咲き揃う

うちの胡蝶蘭は母の葬儀の時に、従兄弟の名で祖母が贈ってくれた供花だ。

だから、他のどの花とも違い、見れば葬儀を連想するし、ひどく不安定であった母との関係もあって、複雑な思いが揺り起こされる花だ

「親戚に素晴らしい葬儀だったと思われたい」という祖母の見栄もあったこの胡蝶蘭は、立派な鉢に3株が寄せ植えされていた。貰ってから長いこと植え替えすることなく過ごしていたが、ちょうど七回忌を迎える頃に、母の遺品を整理したのをきっかけに、一株ずつ植え替えした。

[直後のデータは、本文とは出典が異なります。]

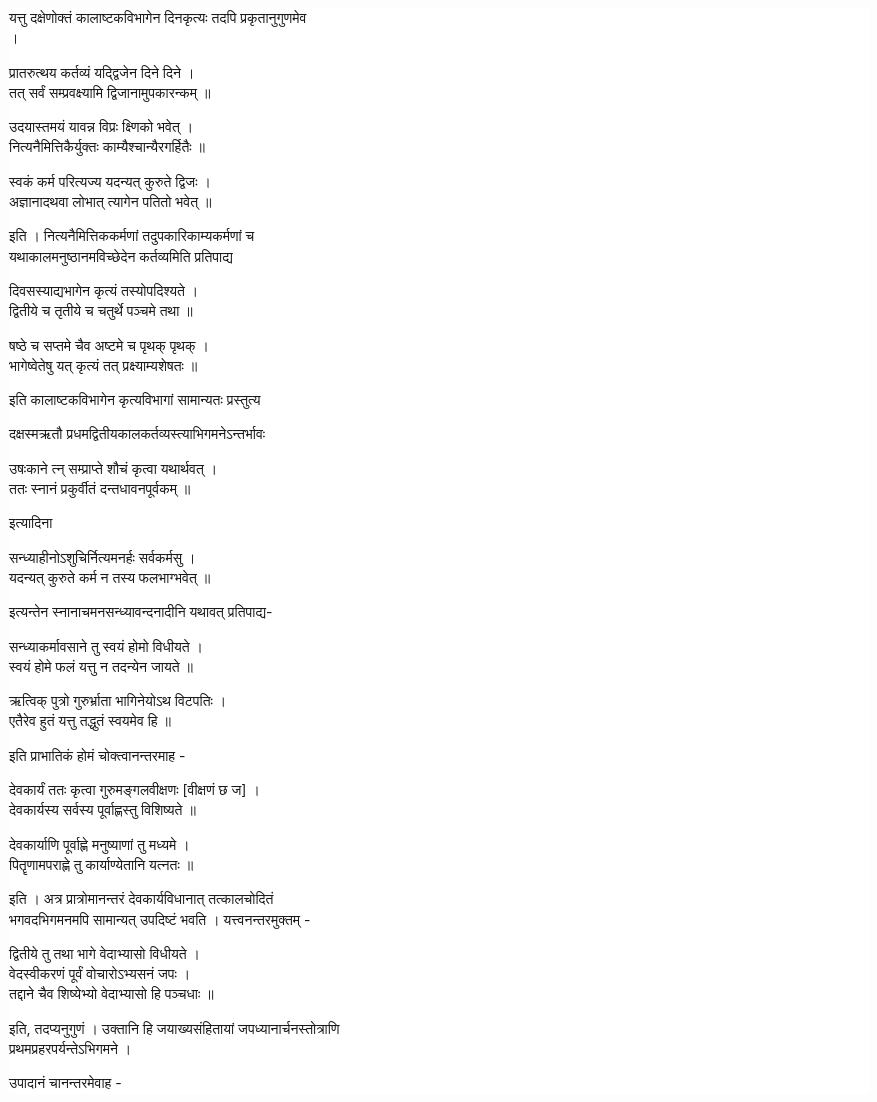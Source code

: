 यत्तु दक्षेणोक्तं कालाष्टकविभागेन दिनकृत्यः तदपि प्रकृतानुगुणमेव   
।  
  
प्रातरुत्थय कर्तव्यं यद्द्विजेन दिने दिने ।  
तत् सर्वं सम्प्रवक्ष्यामि द्विजानामुपकारन्कम् ॥  
  
उदयास्तमयं यावन्न विप्रः क्ष्णिको भवेत् ।  
नित्यनैमित्तिकैर्युक्तः काम्यैश्चान्यैरगर्हितैः ॥  
  
स्वकं कर्म परित्यज्य यदन्यत् कुरुते द्विजः ।  
अज्ञानादथवा लोभात् त्यागेन पतितो भवेत् ॥  
  
इति । नित्यनैमित्तिककर्मणां तदुपकारिकाम्यकर्मणां च   
यथाकालमनुष्ठानमविच्छेदेन कर्तव्यमिति प्रतिपाद्य   
  
दिवसस्याद्यभागेन कृत्यं तस्योपदिश्यते ।  
द्वितीये च तृतीये च चतुर्थे पञ्चमे तथा ॥  
  
षष्ठे च सप्तमे चैव अष्टमे च पृथक् पृथक् ।  
भागेष्वेतेषु यत् कृत्यं तत् प्रक्ष्याम्यशेषतः ॥  
  
इति कालाष्टकविभागेन कृत्यविभागां सामान्यतः प्रस्तुत्य   
  
दक्षस्मऋतौ प्रधमद्वितीयकालकर्तव्यस्त्याभिगमनेऽन्तर्भावः   
  
उषःकाने त्न् सम्प्राप्ते शौचं कृत्वा यथार्थवत् ।  
ततः स्नानं प्रकुर्वीतं दन्तधावनपूर्वकम् ॥  
  
इत्यादिना  
  
सन्ध्याहीनोऽशुचिर्नित्यमनर्हः सर्वकर्मसु ।  
यदन्यत् कुरुते कर्म न तस्य फलभाग्भवेत् ॥  
  
इत्यन्तेन स्नानाचमनसन्ध्यावन्दनादीनि यथावत् प्रतिपाद्य-  
  
सन्ध्याकर्मावसाने तु स्वयं होमो विधीयते ।  
स्वयं होमे फलं यत्तु न तदन्येन जायते ॥  
  
ऋत्विक् पुत्रो गुरुर्भ्राता भागिनेयोऽथ विटपतिः ।  
एतैरेव हुतं यत्तु तद्धुतं स्वयमेव हि ॥  
  
इति प्राभातिकं होमं चोक्त्वानन्तरमाह -  
  
देवकार्यं ततः कृत्वा गुरुमङ्गलवीक्षणः [वीक्षणं छ ज] ।  
देवकार्यस्य सर्वस्य पूर्वाह्णस्तु विशिष्यते ॥  
  
देवकार्याणि पूर्वाह्णे मनुष्याणां तु मध्यमे ।  
पितॄणामपराह्णे तु कार्याण्येतानि यत्नतः ॥  
  
इति । अत्र प्रात्रोमानन्तरं देवकार्यविधानात् तत्कालचोदितं   
भगवदभिगमनमपि सामान्यत् उपदिष्टं भवति । यत्त्वनन्तरमुक्तम् -  
  
द्वितीये तु तथा भागे वेदाभ्यासो विधीयते ।  
वेदस्वीकरणं पूर्वं वोचारोऽभ्यसनं जपः ।  
तद्दाने चैव शिष्येभ्यो वेदाभ्यासो हि पञ्चधाः ॥  
  
इति, तदप्यनुगुणं । उक्तानि हि जयाख्यसंहितायां जपध्यानार्चनस्तोत्राणि   
प्रथमप्रहरपर्यन्तेऽभिगमने ।  
  
उपादानं चानन्तरमेवाह -  
  
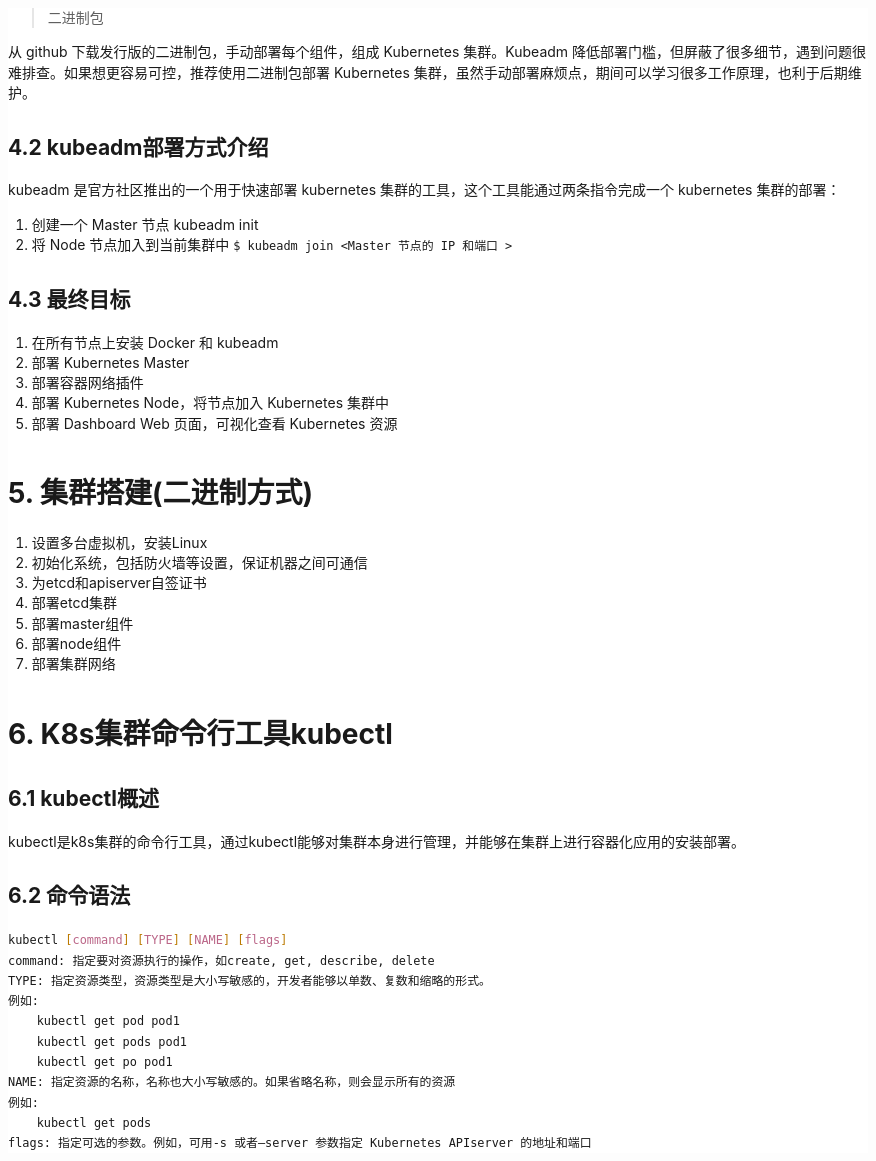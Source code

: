 > 二进制包

从 github 下载发行版的二进制包，手动部署每个组件，组成 Kubernetes 集群。Kubeadm 降低部署门槛，但屏蔽了很多细节，遇到问题很难排查。如果想更容易可控，推荐使用二进制包部署 Kubernetes 集群，虽然手动部署麻烦点，期间可以学习很多工作原理，也利于后期维护。

## 4.2 kubeadm部署方式介绍

kubeadm 是官方社区推出的一个用于快速部署 kubernetes 集群的工具，这个工具能通过两条指令完成一个 kubernetes 集群的部署：

1. 创建一个 Master 节点 kubeadm init
2. 将 Node 节点加入到当前集群中 `$ kubeadm join <Master 节点的 IP 和端口 >`

## 4.3 最终目标

1. 在所有节点上安装 Docker 和 kubeadm
2. 部署 Kubernetes Master
3. 部署容器网络插件
4. 部署 Kubernetes Node，将节点加入 Kubernetes 集群中
5. 部署 Dashboard Web 页面，可视化查看 Kubernetes 资源

# 5. 集群搭建(二进制方式)

1. 设置多台虚拟机，安装Linux
2. 初始化系统，包括防火墙等设置，保证机器之间可通信
3. 为etcd和apiserver自签证书
4. 部署etcd集群
5. 部署master组件
6. 部署node组件
7. 部署集群网络

# 6. K8s集群命令行工具kubectl

## 6.1 kubectl概述

kubectl是k8s集群的命令行工具，通过kubectl能够对集群本身进行管理，并能够在集群上进行容器化应用的安装部署。

## 6.2 命令语法

```bash
kubectl [command] [TYPE] [NAME] [flags]
command: 指定要对资源执行的操作，如create, get, describe, delete
TYPE: 指定资源类型，资源类型是大小写敏感的，开发者能够以单数、复数和缩略的形式。
例如:
	kubectl get pod pod1
	kubectl get pods pod1
	kubectl get po pod1
NAME: 指定资源的名称，名称也大小写敏感的。如果省略名称，则会显示所有的资源
例如:
	kubectl get pods
flags: 指定可选的参数。例如，可用-s 或者–server 参数指定 Kubernetes APIserver 的地址和端口
```

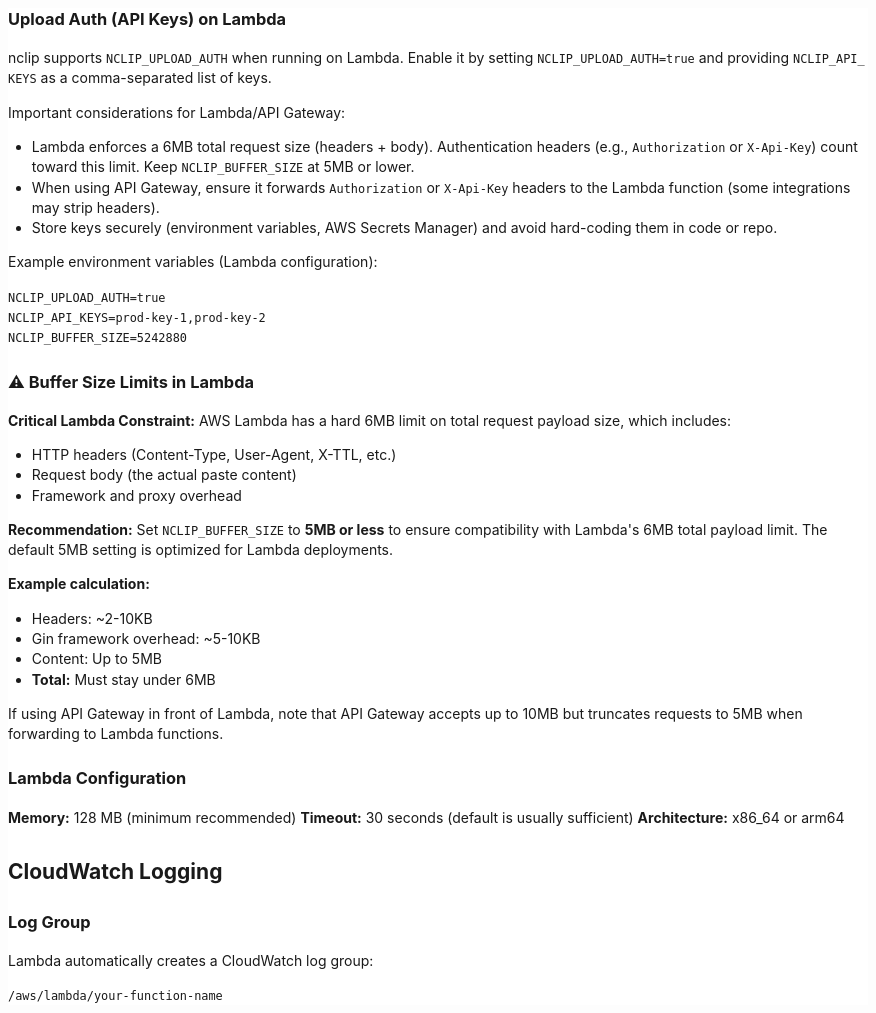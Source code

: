 ### Upload Auth (API Keys) on Lambda

nclip supports `NCLIP_UPLOAD_AUTH` when running on Lambda. Enable it by setting `NCLIP_UPLOAD_AUTH=true` and providing `NCLIP_API_KEYS` as a comma-separated list of keys.

Important considerations for Lambda/API Gateway:

- Lambda enforces a 6MB total request size (headers + body). Authentication headers (e.g., `Authorization` or `X-Api-Key`) count toward this limit. Keep `NCLIP_BUFFER_SIZE` at 5MB or lower.
- When using API Gateway, ensure it forwards `Authorization` or `X-Api-Key` headers to the Lambda function (some integrations may strip headers).
- Store keys securely (environment variables, AWS Secrets Manager) and avoid hard-coding them in code or repo.

Example environment variables (Lambda configuration):

```
NCLIP_UPLOAD_AUTH=true
NCLIP_API_KEYS=prod-key-1,prod-key-2
NCLIP_BUFFER_SIZE=5242880
```


### ⚠️ Buffer Size Limits in Lambda

**Critical Lambda Constraint:** AWS Lambda has a hard 6MB limit on total request payload size, which includes:
- HTTP headers (Content-Type, User-Agent, X-TTL, etc.)
- Request body (the actual paste content)
- Framework and proxy overhead

**Recommendation:** Set `NCLIP_BUFFER_SIZE` to **5MB or less** to ensure compatibility with Lambda's 6MB total payload limit. The default 5MB setting is optimized for Lambda deployments.

**Example calculation:**
- Headers: ~2-10KB
- Gin framework overhead: ~5-10KB  
- Content: Up to 5MB
- **Total:** Must stay under 6MB

If using API Gateway in front of Lambda, note that API Gateway accepts up to 10MB but truncates requests to 5MB when forwarding to Lambda functions.

### Lambda Configuration

**Memory:** 128 MB (minimum recommended)
**Timeout:** 30 seconds (default is usually sufficient)
**Architecture:** x86_64 or arm64

## CloudWatch Logging

### Log Group

Lambda automatically creates a CloudWatch log group:
```
/aws/lambda/your-function-name
```
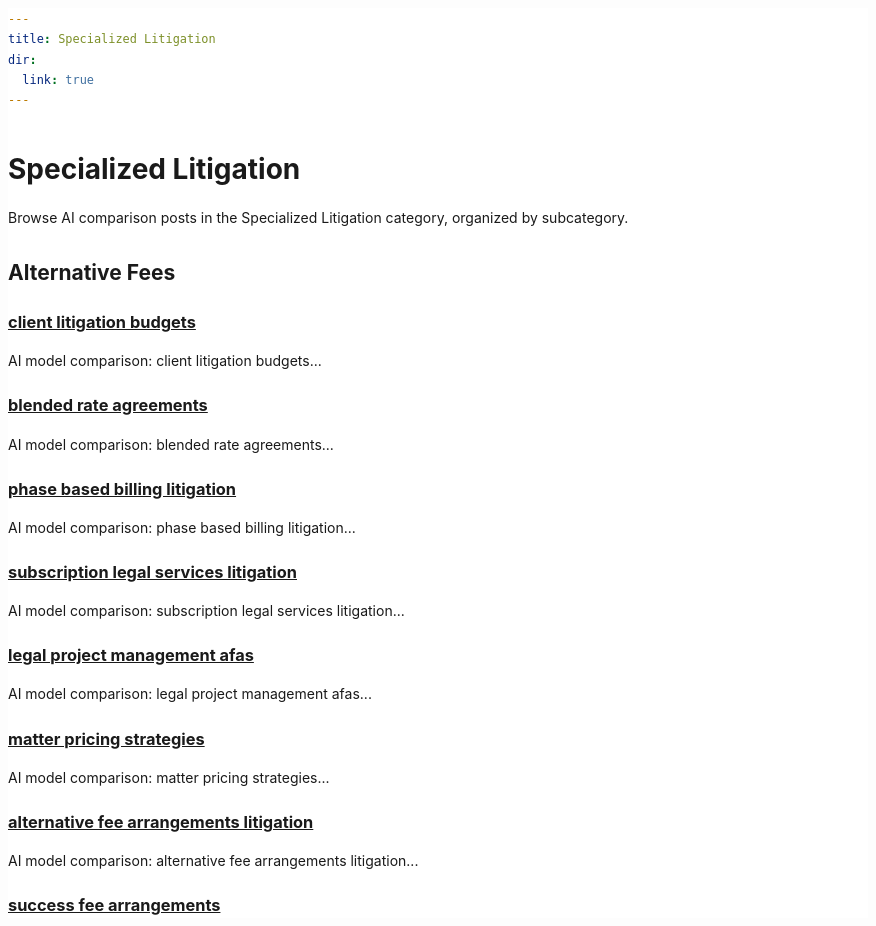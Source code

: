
 ```yaml
---
title: Specialized Litigation
dir:
  link: true
---
```


# Specialized Litigation

Browse AI comparison posts in the Specialized Litigation category, organized by subcategory.

## Alternative Fees

### [client litigation budgets](alternative-fees/chatgpt-vs-claude-vs-deepseek-alternative-fees-1388.md)

AI model comparison: client litigation budgets...

### [blended rate agreements](alternative-fees/chatgpt-vs-claude-vs-grok-alternative-fees-5814.md)

AI model comparison: blended rate agreements...

### [phase based billing litigation](alternative-fees/chatgpt-vs-claude-vs-mistral-alternative-fees-8076.md)

AI model comparison: phase based billing litigation...

### [subscription legal services litigation](alternative-fees/chatgpt-vs-deepseek-vs-gemini-alternative-fees-1616.md)

AI model comparison: subscription legal services litigation...

### [legal project management afas](alternative-fees/chatgpt-vs-deepseek-vs-gemini-alternative-fees-6197.md)

AI model comparison: legal project management afas...

### [matter pricing strategies](alternative-fees/chatgpt-vs-deepseek-vs-grok-alternative-fees-2107.md)

AI model comparison: matter pricing strategies...

### [alternative fee arrangements litigation](alternative-fees/chatgpt-vs-deepseek-vs-mistral-alternative-fees-8688.md)

AI model comparison: alternative fee arrangements litigation...

### [success fee arrangements](alternative-fees/chatgpt-vs-gemini-vs-grok-alternative-fees-5958.md)
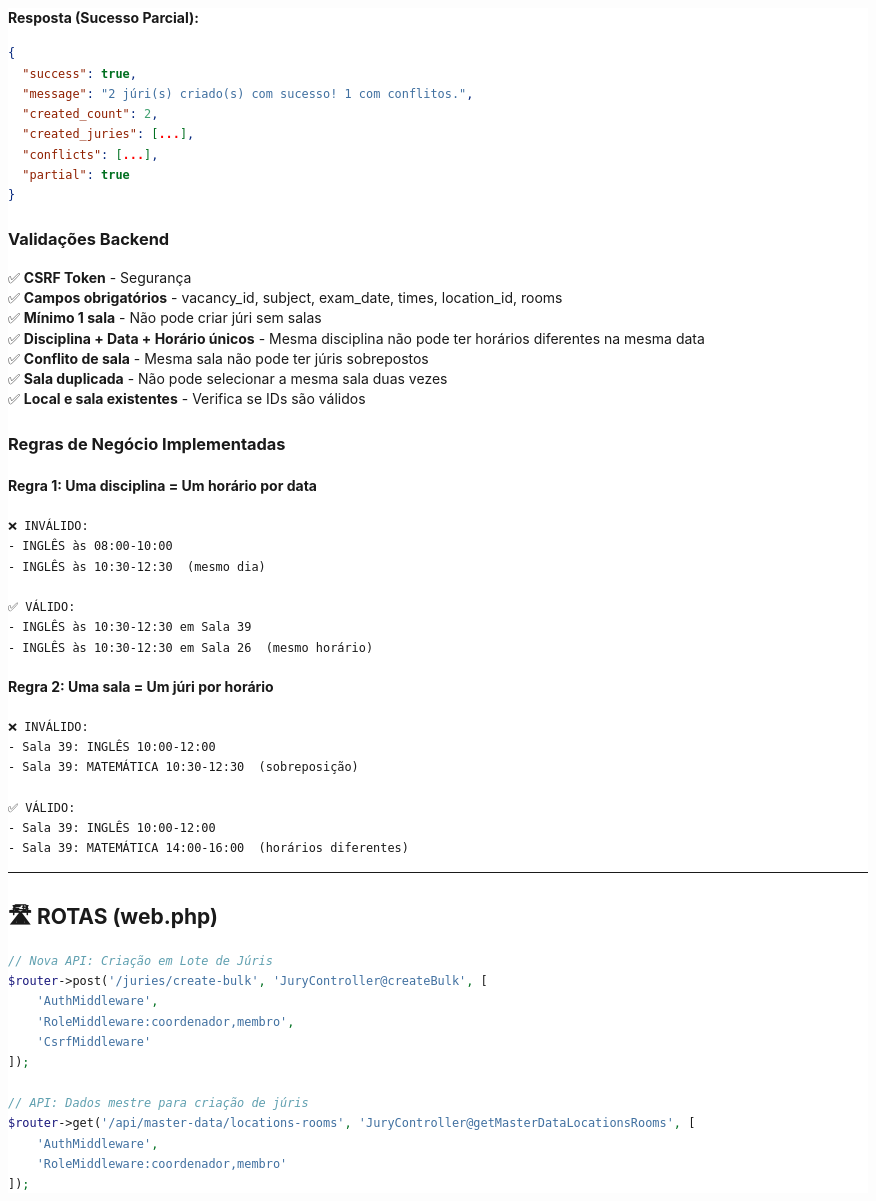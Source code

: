 **Resposta (Sucesso Parcial):**
```json
{
  "success": true,
  "message": "2 júri(s) criado(s) com sucesso! 1 com conflitos.",
  "created_count": 2,
  "created_juries": [...],
  "conflicts": [...],
  "partial": true
}
```

### **Validações Backend**

✅ **CSRF Token** - Segurança  
✅ **Campos obrigatórios** - vacancy_id, subject, exam_date, times, location_id, rooms  
✅ **Mínimo 1 sala** - Não pode criar júri sem salas  
✅ **Disciplina + Data + Horário únicos** - Mesma disciplina não pode ter horários diferentes na mesma data  
✅ **Conflito de sala** - Mesma sala não pode ter júris sobrepostos  
✅ **Sala duplicada** - Não pode selecionar a mesma sala duas vezes  
✅ **Local e sala existentes** - Verifica se IDs são válidos  

### **Regras de Negócio Implementadas**

#### **Regra 1: Uma disciplina = Um horário por data**
```
❌ INVÁLIDO:
- INGLÊS às 08:00-10:00
- INGLÊS às 10:30-12:30  (mesmo dia)

✅ VÁLIDO:
- INGLÊS às 10:30-12:30 em Sala 39
- INGLÊS às 10:30-12:30 em Sala 26  (mesmo horário)
```

#### **Regra 2: Uma sala = Um júri por horário**
```
❌ INVÁLIDO:
- Sala 39: INGLÊS 10:00-12:00
- Sala 39: MATEMÁTICA 10:30-12:30  (sobreposição)

✅ VÁLIDO:
- Sala 39: INGLÊS 10:00-12:00
- Sala 39: MATEMÁTICA 14:00-16:00  (horários diferentes)
```

---

## 🛣️ ROTAS (web.php)

```php
// Nova API: Criação em Lote de Júris
$router->post('/juries/create-bulk', 'JuryController@createBulk', [
    'AuthMiddleware', 
    'RoleMiddleware:coordenador,membro', 
    'CsrfMiddleware'
]);

// API: Dados mestre para criação de júris
$router->get('/api/master-data/locations-rooms', 'JuryController@getMasterDataLocationsRooms', [
    'AuthMiddleware', 
    'RoleMiddleware:coordenador,membro'
]);

```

胡蝶蘭が母への供花であったこと、水苔に陶器鉢からバークにプラ鉢に植え替えしたばかりで上手くいくか不安な思いがあることを園芸系SNSに投稿したところ、珍しくコメントが来た。

最初のコメントは、早逝した母を慮る言葉と"水苔がいいです"とのアドバイス。次のコメントは、母のことには一切触れず、"バークがいいです"という最初のコメントとは正反対のアドバイスに始まり、蘭に詳しい方らしく詳細なアドバイスが綴られたコメントだった。

二番目のコメントを読んで、心の中でストンと何かが落ちた気がした。

そうだよな、他人、ましてや顔も知らない人からしてみれば、私の母への思いなんてどーでもいいよなと。私が勝手に胡蝶蘭に複雑な思いを持ってるだけで、胡蝶蘭胡蝶蘭。単なる花なんだよなと。

そして、やっぱり水苔に陶器鉢派バークにプラ鉢はどちらも一家言あるのだなと。笑

水苔からバークに替えて何か良い変化があったかと言われると、特には変化を感じない。むしろ、初めてスリップスと思われる虫害が出て、バークにもシロアリのような虫が付いていて、初めて虫に悩まされることになった。今はおさまったが。と言っても植え替えから一年しか経っていない、変化はこれからか。

さて、そんなこんなを乗り越えて、胡蝶蘭が咲き揃った。同じ場所で育てているのだが、日の当て方にばらつきが生じたのか、花の向きに差が出て、個人的には面白かった。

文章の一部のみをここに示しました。